- _Exercise description_: Once the pictures are set aside, reproduce the remaining data exactly.

===== Available data =====

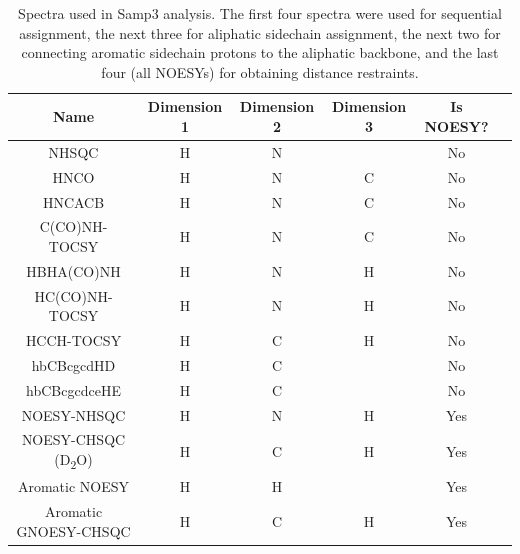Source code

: \begin{table}[h]
    \begin{tabular}{ | c || c | c | c | c | c |}
    \hline
      Name              &  Dimension 1  &  Dimension 2  &  Dimension 3  &  Is NOESY?    \\    \hline
      NHSQC             &  H            &  N            &               &  No           \\    \hline
      HNCO              &  H            &  N            &  C            &  No           \\    \hline
      HNCACB            &  H            &  N            &  C            &  No           \\    \hline
      C(CO)NH-TOCSY     &  H            &  N            &  C            &  No           \\    \hline
      HBHA(CO)NH        &  H            &  N            &  H            &  No           \\    \hline
      HC(CO)NH-TOCSY    &  H            &  N            &  H            &  No           \\    \hline
      HCCH-TOCSY        &  H            &  C            &  H            &  No           \\    \hline
      hbCBcgcdHD        &  H            &  C            &               &  No           \\    \hline
      hbCBcgcdceHE      &  H            &  C            &               &  No           \\    \hline
      NOESY-NHSQC       &  H            &  N            &  H            &  Yes          \\    \hline
NOESY-CHSQC (D\textsubscript{2}O) & H   &  C            &  H            &  Yes          \\    \hline
      Aromatic NOESY    &  H            &  H            &               &  Yes          \\    \hline
 Aromatic GNOESY-CHSQC  &  H            &  C            &  H            &  Yes          \\    \hline
    \end{tabular}
    \caption[Spectra used in Samp3 analysis.]
            {Spectra used in Samp3 analysis.  The first four spectra were used
             for sequential assignment, the next three for aliphatic sidechain
             assignment, the next two for connecting aromatic sidechain protons
             to the aliphatic backbone, and the last four (all NOESYs) for
             obtaining distance restraints.}
    \label{samp3_spectra}
\end{table}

=====

- _Written answer_:
Source code

: \begin{table}[h]
    \begin{tabular}{ | c || c | c | c | c | c |}
    \hline
      Name              &  Dimension 1  &  Dimension 2  &  Dimension 3  &  Is NOESY?    \\    \hline
      NHSQC             &  H            &  N            &               &  No           \\    \hline
      HNCO              &  H            &  N            &  C            &  No           \\    \hline
      HNCACB            &  H            &  N            &  C            &  No           \\    \hline
      C(CO)NH-TOCSY     &  H            &  N            &  C            &  No           \\    \hline
      HBHA(CO)NH        &  H            &  N            &  H            &  No           \\    \hline
      HC(CO)NH-TOCSY    &  H            &  N            &  H            &  No           \\    \hline
      HCCH-TOCSY        &  H            &  C            &  H            &  No           \\    \hline
      hbCBcgcdHD        &  H            &  C            &               &  No           \\    \hline
      hbCBcgcdceHE      &  H            &  C            &               &  No           \\    \hline
      NOESY-NHSQC       &  H            &  N            &  H            &  Yes          \\    \hline
NOESY-CHSQC (D\textsubscript{2}O) & H   &  C            &  H            &  Yes          \\    \hline
      Aromatic NOESY    &  H            &  H            &               &  Yes          \\    \hline
 Aromatic GNOESY-CHSQC  &  H            &  C            &  H            &  Yes          \\    \hline
    \end{tabular}
    \caption[Spectra used in Samp3 analysis.]
            {Spectra used in Samp3 analysis.  The first four spectra were used
             for sequential assignment, the next three for aliphatic sidechain
             assignment, the next two for connecting aromatic sidechain protons
             to the aliphatic backbone, and the last four (all NOESYs) for
             obtaining distance restraints.}
    \label{samp3_spectra}
\end{table}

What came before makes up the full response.